RECORDED INFORMATION:
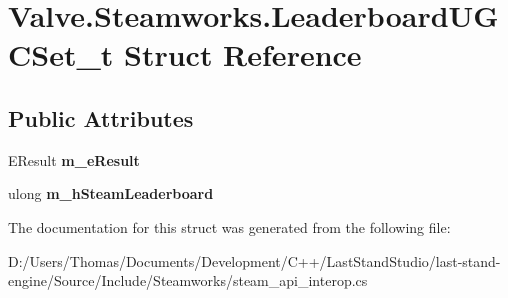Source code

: \hypertarget{structValve_1_1Steamworks_1_1LeaderboardUGCSet__t}{}\section{Valve.\+Steamworks.\+Leaderboard\+U\+G\+C\+Set\+\_\+t Struct Reference}
\label{structValve_1_1Steamworks_1_1LeaderboardUGCSet__t}
\subsection*{Public Attributes}
\begin{DoxyCompactItemize}
\item 
\hypertarget{structValve_1_1Steamworks_1_1LeaderboardUGCSet__t_a882efa620bdd870901a0411f8df32756}{}E\+Result {\bfseries m\+\_\+e\+Result}\label{structValve_1_1Steamworks_1_1LeaderboardUGCSet__t_a882efa620bdd870901a0411f8df32756}

\item 
\hypertarget{structValve_1_1Steamworks_1_1LeaderboardUGCSet__t_a9e0433f9d1a1813eb5e02ff0772368bc}{}ulong {\bfseries m\+\_\+h\+Steam\+Leaderboard}\label{structValve_1_1Steamworks_1_1LeaderboardUGCSet__t_a9e0433f9d1a1813eb5e02ff0772368bc}

\end{DoxyCompactItemize}


The documentation for this struct was generated from the following file\+:\begin{DoxyCompactItemize}
\item 
D\+:/\+Users/\+Thomas/\+Documents/\+Development/\+C++/\+Last\+Stand\+Studio/last-\/stand-\/engine/\+Source/\+Include/\+Steamworks/steam\+\_\+api\+\_\+interop.\+cs\end{DoxyCompactItemize}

EXERCISE INSTRUCTIONS: Transcribe the records above verbatim. Do not carry over any picture.

TASK OUTPUT:
Source code

: \hypertarget{structValve_1_1Steamworks_1_1LeaderboardUGCSet__t}{}\section{Valve.\+Steamworks.\+Leaderboard\+U\+G\+C\+Set\+\_\+t Struct Reference}
\label{structValve_1_1Steamworks_1_1LeaderboardUGCSet__t}
\subsection*{Public Attributes}
\begin{DoxyCompactItemize}
\item 
\hypertarget{structValve_1_1Steamworks_1_1LeaderboardUGCSet__t_a882efa620bdd870901a0411f8df32756}{}E\+Result {\bfseries m\+\_\+e\+Result}\label{structValve_1_1Steamworks_1_1LeaderboardUGCSet__t_a882efa620bdd870901a0411f8df32756}

\item 
\hypertarget{structValve_1_1Steamworks_1_1LeaderboardUGCSet__t_a9e0433f9d1a1813eb5e02ff0772368bc}{}ulong {\bfseries m\+\_\+h\+Steam\+Leaderboard}\label{structValve_1_1Steamworks_1_1LeaderboardUGCSet__t_a9e0433f9d1a1813eb5e02ff0772368bc}

\end{DoxyCompactItemize}


The documentation for this struct was generated from the following file\+:\begin{DoxyCompactItemize}
\item 
D\+:/\+Users/\+Thomas/\+Documents/\+Development/\+C++/\+Last\+Stand\+Studio/last-\/stand-\/engine/\+Source/\+Include/\+Steamworks/steam\+\_\+api\+\_\+interop.\+cs\end{DoxyCompactItemize}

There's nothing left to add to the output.